The cold sank in while he slept, a penetrating damp. Welcome to the land of the living dead, he shivered, reaching past the steering wheel to twist the key in the ignition. The engine fired. He let it idle a while before cranking up the heater, bundled under his jacket, which he'd spread on top of him like a blanket. Sleeping bag? No! That seemed too obvious a declaration of his status – setting up camp in your parked car, just off the shoulder of the Trans-Canada Highway, instead of renting a room in a cheap motel.
I'm just snoozing. Liar!
How will other people see me? A cop for instance, tapping at the window, telling him to move on. That is the truth, isn't it? How other's see you? The 'authorities' especially: cops, teachers, parents, preachers. And what would their stereotype for Buddy Hope be, given his here-and-now?
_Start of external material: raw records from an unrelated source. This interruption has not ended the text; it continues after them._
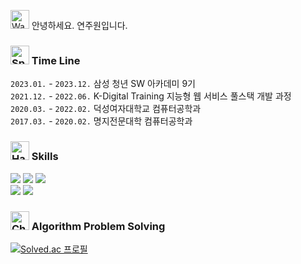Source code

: <img src="https://raw.githubusercontent.com/Tarikul-Islam-Anik/Animated-Fluent-Emojis/master/Emojis/Hand%20gestures/Waving%20Hand%20Light%20Skin%20Tone.png" alt="Waving Hand Light Skin Tone" width="30" height="30" /> 안녕하세요. 연주원입니다.

### <img src="https://raw.githubusercontent.com/Tarikul-Islam-Anik/Animated-Fluent-Emojis/master/Emojis/Activities/Sparkles.png" alt="Sparkles" width="30" height="30" /> Time Line

`2023.01.` - `2023.12.` 삼성 청년 SW 아카데미 9기 <br>
`2021.12.` - `2022.06.` K-Digital Training 지능형 웹 서비스 풀스택 개발 과정 <br>
`2020.03.` - `2022.02.` 덕성여자대학교 컴퓨터공학과 <br>
`2017.03.` - `2020.02.` 명지전문대학 컴퓨터공학과 <br>

### <img src="https://raw.githubusercontent.com/Tarikul-Islam-Anik/Animated-Fluent-Emojis/master/Emojis/Objects/Hammer%20and%20Wrench.png" alt="Hammer and Wrench" width="30" height="30" /> Skills 

<div>
  <img src="https://img.shields.io/badge/Java-007396?style=for-the-badge&logo=openjdk&logoColor=white" />
  <img src="https://img.shields.io/badge/Spring Boot-6DB33F?style=for-the-badge&logo=Spring Boot&logoColor=white" />
  <img src="https://img.shields.io/badge/mysql-4479A1?style=for-the-badge&logo=mysql&logoColor=white">
</div>

<div>
  <img src="https://img.shields.io/badge/jenkins-D24939?style=for-the-badge&logo=jenkins&logoColor=white">
  <img src="https://img.shields.io/badge/IntelliJ IDEA-000000?style=for-the-badge&logo=intellijidea&logoColor=white" />
</div>

### <img src="https://raw.githubusercontent.com/Tarikul-Islam-Anik/Animated-Fluent-Emojis/master/Emojis/Activities/Christmas%20Tree.png" alt="Christmas Tree" width="30" height="30" /> Algorithm Problem Solving
[![Solved.ac 프로필](https://mazassumnida.wtf/api/v2/generate_badge?boj=azureblue)](https://solved.ac/azureblue)

<!--
### Hi there 👋

**joo1yeon/joo1yeon** is a ✨ _special_ ✨ repository because its `README.md` (this file) appears on your GitHub profile.

Here are some ideas to get you started:

- 🔭 I’m currently working on ...
- 🌱 I’m currently learning ...
- 👯 I’m looking to collaborate on ...
- 🤔 I’m looking for help with ...
- 💬 Ask me about ...
- 📫 How to reach me: ...
- 😄 Pronouns: ...
- ⚡ Fun fact: ...
-->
Homeless derelict, camped out in an old beater? He denied it, but not so vehemently as the night before. An insupportable weariness was taking hold. He was beginning to understand, vaguely, what might make a man consider alternatives, or rather, the alternative.
Why go on living? He'd never really asked before. Never seriously questioned the autonomic will to breathe. Now that he'd left Leanne, and Gloria, and Robbie, it somehow seemed he had permission, like the kid at the back of the class, who finally screws up enough courage to raise his hand, ask his stupid question.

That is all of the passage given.